INSTRUCTIONS FOR THE TASK -
Determine how many of the lines below include "interval", then respond with that number and no other text.

---------------

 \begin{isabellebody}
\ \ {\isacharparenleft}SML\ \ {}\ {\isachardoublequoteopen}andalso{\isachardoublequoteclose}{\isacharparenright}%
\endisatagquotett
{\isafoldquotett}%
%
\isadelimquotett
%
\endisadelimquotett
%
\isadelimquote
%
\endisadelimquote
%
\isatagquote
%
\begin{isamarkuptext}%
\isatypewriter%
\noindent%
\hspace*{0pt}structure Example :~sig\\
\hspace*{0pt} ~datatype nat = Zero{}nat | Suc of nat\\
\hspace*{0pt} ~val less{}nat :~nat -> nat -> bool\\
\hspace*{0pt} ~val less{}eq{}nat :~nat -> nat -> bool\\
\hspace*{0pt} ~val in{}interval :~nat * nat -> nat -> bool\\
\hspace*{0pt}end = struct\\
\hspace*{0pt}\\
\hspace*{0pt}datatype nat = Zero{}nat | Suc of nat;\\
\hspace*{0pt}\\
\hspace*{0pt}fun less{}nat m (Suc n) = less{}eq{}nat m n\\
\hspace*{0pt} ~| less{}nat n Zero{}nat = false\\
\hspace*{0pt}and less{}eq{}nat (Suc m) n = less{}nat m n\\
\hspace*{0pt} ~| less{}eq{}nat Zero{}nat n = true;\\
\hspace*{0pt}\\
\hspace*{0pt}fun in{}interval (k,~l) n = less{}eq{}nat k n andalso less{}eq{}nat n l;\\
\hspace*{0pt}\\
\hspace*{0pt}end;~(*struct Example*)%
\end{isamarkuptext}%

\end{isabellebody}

---------------

WRITTEN REPLY -
2